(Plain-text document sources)
○ ○ ○ ○

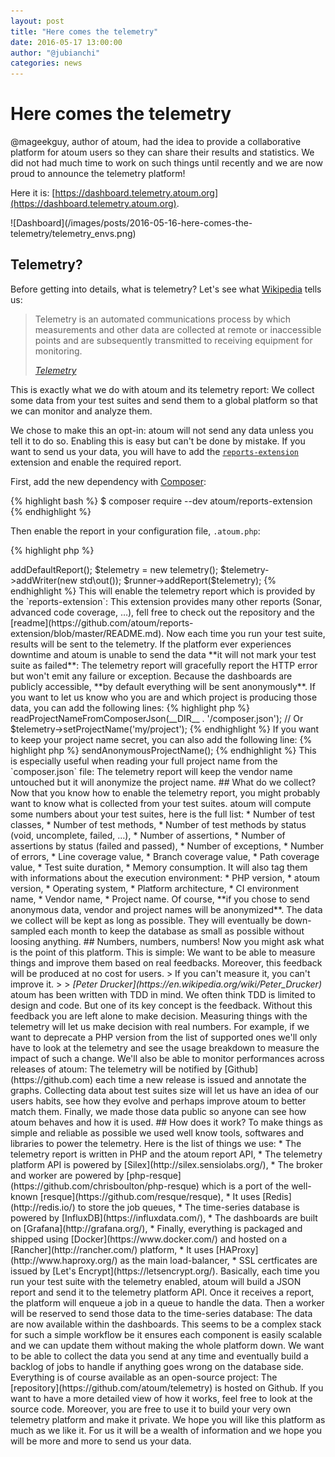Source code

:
 ```yaml
---
layout: post
title: "Here comes the telemetry"
date: 2016-05-17 13:00:00
author: "@jubianchi"
categories: news
---
```


# Here comes the telemetry

@mageekguy, author of atoum, had the idea to provide a collaborative platform for atoum users so they can share their 
results and statistics. We did not had much time to work on such things until recently and we are now proud to announce 
the telemetry platform!

Here it is: [https://dashboard.telemetry.atoum.org](https://dashboard.telemetry.atoum.org).

<p class="text-center">
![Dashboard](/images/posts/2016-05-16-here-comes-the-telemetry/telemetry_envs.png)
</p>

## Telemetry?

Before getting into details, what is telemetry? Let's see what [Wikipedia](https://en.wikipedia.org) tells us:

> Telemetry is an automated communications process by which measurements and other data are collected at remote or 
> inaccessible points and are subsequently transmitted to receiving equipment for monitoring.
>
> <cite>[Telemetry](https://en.wikipedia.org/wiki/Telemetry)</cite>

This is exactly what we do with atoum and its telemetry report: We collect some data from your test suites and send them 
to a global platform so that we can monitor and analyze them.

We chose to make this an opt-in: atoum will not send any data unless you tell it to do so. Enabling this is easy but 
can't be done by mistake. If you want to send us your data, you will have to add the 
[`reports-extension`](https://github.com/atoum/reports-extension) extension and enable the required report.

First, add the new dependency with [Composer](https://getcomposer.org):

{% highlight bash %}
$ composer require --dev atoum/reports-extension
{% endhighlight %}

Then enable the report in your configuration file, `.atoum.php`:

{% highlight php %}
<?php

use mageekguy\atoum\reports\telemetry;
use mageekguy\atoum\writers\std;

$script->addDefaultReport();

$telemetry = new telemetry();
$telemetry->addWriter(new std\out());
$runner->addReport($telemetry);
{% endhighlight %}

This will enable the telemetry report which is provided by the `reports-extension`: This extension provides many other
reports (Sonar, advanced code coverage, …), fell free to check out the repository and the 
[readme](https://github.com/atoum/reports-extension/blob/master/README.md). Now each time you run your test suite, 
results will be sent to the telemetry.

If the platform ever experiences downtime and atoum is unable to send the data **it will not mark your test suite as 
failed**: The telemetry report will gracefully report the HTTP error but won't emit any failure or exception. 

Because the dashboards are publicly accessible, **by default everything will be sent anonymously**. If you want to let us 
know who you are and which project is producing those data, you can add the following lines:

{% highlight php %}
<?php

$telemetry->readProjectNameFromComposerJson(__DIR__ . '/composer.json');

// Or

$telemetry->setProjectName('my/project');
{% endhighlight %}

If you want to keep your project name secret, you can also add the following line:

{% highlight php %}
<?php

$telemetry->sendAnonymousProjectName();
{% endhighlight %}

This is especially useful when reading your full project name from the `composer.json` file: The telemetry report will
keep the vendor name untouched but it will anonymize the project name.

## What do we collect?

Now that you know how to enable the telemetry report, you might probably want to know what is collected from your test 
suites. atoum will compute some numbers about your test suites, here is the full list:

* Number of test classes,
* Number of test methods,
* Number of test methods by status (void, uncomplete, failed, …),
* Number of assertions,
* Number of assertions by status (failed and passed),
* Number of exceptions,
* Number of errors,
* Line coverage value,
* Branch coverage value,
* Path coverage value,
* Test suite duration,
* Memory consumption.

It will also tag them with informations about the execution environment:

* PHP version,
* atoum version,
* Operating system,
* Platform architecture,
* CI environment name,
* Vendor name,
* Project name.

Of course, **if you chose to send anonymous data, vendor and project names will be anonymized**.

The data we collect will be kept as long as possible. They will eventually be down-sampled each month to keep the 
database as small as possible without loosing anything.

## Numbers, numbers, numbers!

Now you might ask what is the point of this platform. This is simple: We want to be able to measure things and improve 
them based on real feedbacks. Moreover, this feedback will be produced at no cost for users.

> If you can't measure it, you can't improve it.
>
> <cite>[Peter Drucker](https://en.wikipedia.org/wiki/Peter_Drucker)</cite>

atoum has been written with TDD in mind. We often think TDD is limited to design and code. But one of its key concept 
is the feedback. Without this feedback you are left alone to make decision. Measuring things with the telemetry will let 
us make decision with real numbers. For example, if we want to deprecate a PHP version from the list of supported ones 
we'll only have to look at the telemetry and see the usage breakdown to measure the impact of such a change.

We'll also be able to monitor performances across releases of atoum: The telemetry will be notified by [Github](https://github.com) each time 
a new release is issued and annotate the graphs.

Collecting data about test suites size will let us have an idea of our users habits, see how they evolve and perhaps 
improve atoum to better match them.

Finally, we made those data public so anyone can see how atoum behaves and how it is used.

## How does it work?

To make things as simple and reliable as possible we used well know tools, softwares and libraries to power the 
telemetry. Here is the list of things we use:

* The telemetry report is written in PHP and the atoum report API,
* The telemetry platform API is powered by [Silex](http://silex.sensiolabs.org/),
* The broker and worker are powered by [php-resque](https://github.com/chrisboulton/php-resque) which is a port of the well-known [resque](https://github.com/resque/resque),
* It uses [Redis](http://redis.io/) to store the job queues,
* The time-series database is powered by [InfluxDB](https://influxdata.com/),
* The dashboards are built on [Grafana](http://grafana.org/),
* Finally, everything is packaged and shipped using [Docker](https://www.docker.com/) and hosted on a [Rancher](http://rancher.com/) platform,
* It uses [HAProxy](http://www.haproxy.org/) as the main load-balancer,
* SSL certficates are issued by [Let's Encrypt](https://letsencrypt.org/).

Basically, each time you run your test suite with the telemetry enabled, atoum will build a JSON report and send it to 
the telemetry platform API.

Once it receives a report, the platform will enqueue a job in a queue to handle the data. Then a worker will be reserved 
to send those data to the time-series database: The data are now available within the dashboards.

This seems to be a complex stack for such a simple workflow be it ensures each component is easily scalable and we can 
update them without making the whole platform down. We want to be able to collect the data you send at any time and 
eventually build a backlog of jobs to handle if anything goes wrong on the database side.

Everything is of course available as an open-source project: The [repository](https://github.com/atoum/telemetry) is 
hosted on Github. If you want to have a more detailed view of how it works, feel free to look at the source code.

Moreover, you are free to use it to build your very own telemetry platform and make it private.

We hope you will like this platform as much as we like it. For us it will be a wealth of information and we hope you 
will be more and more to send us your data.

○ ○ ○ ○

- **TASK GOAL**:
A faithful copy of the records above is needed, with the pictures left out.

- **SOLUTION FOR THIS PROBLEM**:
Source code

:
 ```yaml
---
layout: post
title: "Here comes the telemetry"
date: 2016-05-17 13:00:00
author: "@jubianchi"
categories: news
---
```


# Here comes the telemetry

@mageekguy, author of atoum, had the idea to provide a collaborative platform for atoum users so they can share their 
results and statistics. We did not had much time to work on such things until recently and we are now proud to announce 
the telemetry platform!

Here it is: [https://dashboard.telemetry.atoum.org](https://dashboard.telemetry.atoum.org).

<p class="text-center">
![Dashboard](/images/posts/2016-05-16-here-comes-the-telemetry/telemetry_envs.png)
</p>

## Telemetry?

Before getting into details, what is telemetry? Let's see what [Wikipedia](https://en.wikipedia.org) tells us:

> Telemetry is an automated communications process by which measurements and other data are collected at remote or 
> inaccessible points and are subsequently transmitted to receiving equipment for monitoring.
>
> <cite>[Telemetry](https://en.wikipedia.org/wiki/Telemetry)</cite>

This is exactly what we do with atoum and its telemetry report: We collect some data from your test suites and send them 
to a global platform so that we can monitor and analyze them.

We chose to make this an opt-in: atoum will not send any data unless you tell it to do so. Enabling this is easy but 
can't be done by mistake. If you want to send us your data, you will have to add the 
[`reports-extension`](https://github.com/atoum/reports-extension) extension and enable the required report.

First, add the new dependency with [Composer](https://getcomposer.org):

{% highlight bash %}
$ composer require --dev atoum/reports-extension
{% endhighlight %}

Then enable the report in your configuration file, `.atoum.php`:

{% highlight php %}
<?php

use mageekguy\atoum\reports\telemetry;
use mageekguy\atoum\writers\std;

$script->addDefaultReport();

$telemetry = new telemetry();
$telemetry->addWriter(new std\out());
$runner->addReport($telemetry);
{% endhighlight %}

This will enable the telemetry report which is provided by the `reports-extension`: This extension provides many other
reports (Sonar, advanced code coverage, …), fell free to check out the repository and the 
[readme](https://github.com/atoum/reports-extension/blob/master/README.md). Now each time you run your test suite, 
results will be sent to the telemetry.

If the platform ever experiences downtime and atoum is unable to send the data **it will not mark your test suite as 
failed**: The telemetry report will gracefully report the HTTP error but won't emit any failure or exception. 

Because the dashboards are publicly accessible, **by default everything will be sent anonymously**. If you want to let us 
know who you are and which project is producing those data, you can add the following lines:

{% highlight php %}
<?php

$telemetry->readProjectNameFromComposerJson(__DIR__ . '/composer.json');

// Or

$telemetry->setProjectName('my/project');
{% endhighlight %}

If you want to keep your project name secret, you can also add the following line:

{% highlight php %}
<?php

$telemetry->sendAnonymousProjectName();
{% endhighlight %}

This is especially useful when reading your full project name from the `composer.json` file: The telemetry report will
keep the vendor name untouched but it will anonymize the project name.

## What do we collect?

Now that you know how to enable the telemetry report, you might probably want to know what is collected from your test 
suites. atoum will compute some numbers about your test suites, here is the full list:

* Number of test classes,
* Number of test methods,
* Number of test methods by status (void, uncomplete, failed, …),
* Number of assertions,
* Number of assertions by status (failed and passed),
* Number of exceptions,
* Number of errors,
* Line coverage value,
* Branch coverage value,
* Path coverage value,
* Test suite duration,
* Memory consumption.

It will also tag them with informations about the execution environment:

* PHP version,
* atoum version,
* Operating system,
* Platform architecture,
* CI environment name,
* Vendor name,
* Project name.

Of course, **if you chose to send anonymous data, vendor and project names will be anonymized**.

The data we collect will be kept as long as possible. They will eventually be down-sampled each month to keep the 
database as small as possible without loosing anything.

## Numbers, numbers, numbers!

Now you might ask what is the point of this platform. This is simple: We want to be able to measure things and improve 
them based on real feedbacks. Moreover, this feedback will be produced at no cost for users.

> If you can't measure it, you can't improve it.
>
> <cite>[Peter Drucker](https://en.wikipedia.org/wiki/Peter_Drucker)</cite>

atoum has been written with TDD in mind. We often think TDD is limited to design and code. But one of its key concept 
is the feedback. Without this feedback you are left alone to make decision. Measuring things with the telemetry will let 
us make decision with real numbers. For example, if we want to deprecate a PHP version from the list of supported ones 
we'll only have to look at the telemetry and see the usage breakdown to measure the impact of such a change.

We'll also be able to monitor performances across releases of atoum: The telemetry will be notified by [Github](https://github.com) each time 
a new release is issued and annotate the graphs.

Collecting data about test suites size will let us have an idea of our users habits, see how they evolve and perhaps 
improve atoum to better match them.

Finally, we made those data public so anyone can see how atoum behaves and how it is used.

## How does it work?

To make things as simple and reliable as possible we used well know tools, softwares and libraries to power the 
telemetry. Here is the list of things we use:

* The telemetry report is written in PHP and the atoum report API,
* The telemetry platform API is powered by [Silex](http://silex.sensiolabs.org/),
* The broker and worker are powered by [php-resque](https://github.com/chrisboulton/php-resque) which is a port of the well-known [resque](https://github.com/resque/resque),
* It uses [Redis](http://redis.io/) to store the job queues,
* The time-series database is powered by [InfluxDB](https://influxdata.com/),
* The dashboards are built on [Grafana](http://grafana.org/),
* Finally, everything is packaged and shipped using [Docker](https://www.docker.com/) and hosted on a [Rancher](http://rancher.com/) platform,
* It uses [HAProxy](http://www.haproxy.org/) as the main load-balancer,
* SSL certficates are issued by [Let's Encrypt](https://letsencrypt.org/).

Basically, each time you run your test suite with the telemetry enabled, atoum will build a JSON report and send it to 
the telemetry platform API.

Once it receives a report, the platform will enqueue a job in a queue to handle the data. Then a worker will be reserved 
to send those data to the time-series database: The data are now available within the dashboards.

This seems to be a complex stack for such a simple workflow be it ensures each component is easily scalable and we can 
update them without making the whole platform down. We want to be able to collect the data you send at any time and 
eventually build a backlog of jobs to handle if anything goes wrong on the database side.

Everything is of course available as an open-source project: The [repository](https://github.com/atoum/telemetry) is 
hosted on Github. If you want to have a more detailed view of how it works, feel free to look at the source code.

Moreover, you are free to use it to build your very own telemetry platform and make it private.

We hope you will like this platform as much as we like it. For us it will be a wealth of information and we hope you 
will be more and more to send us your data.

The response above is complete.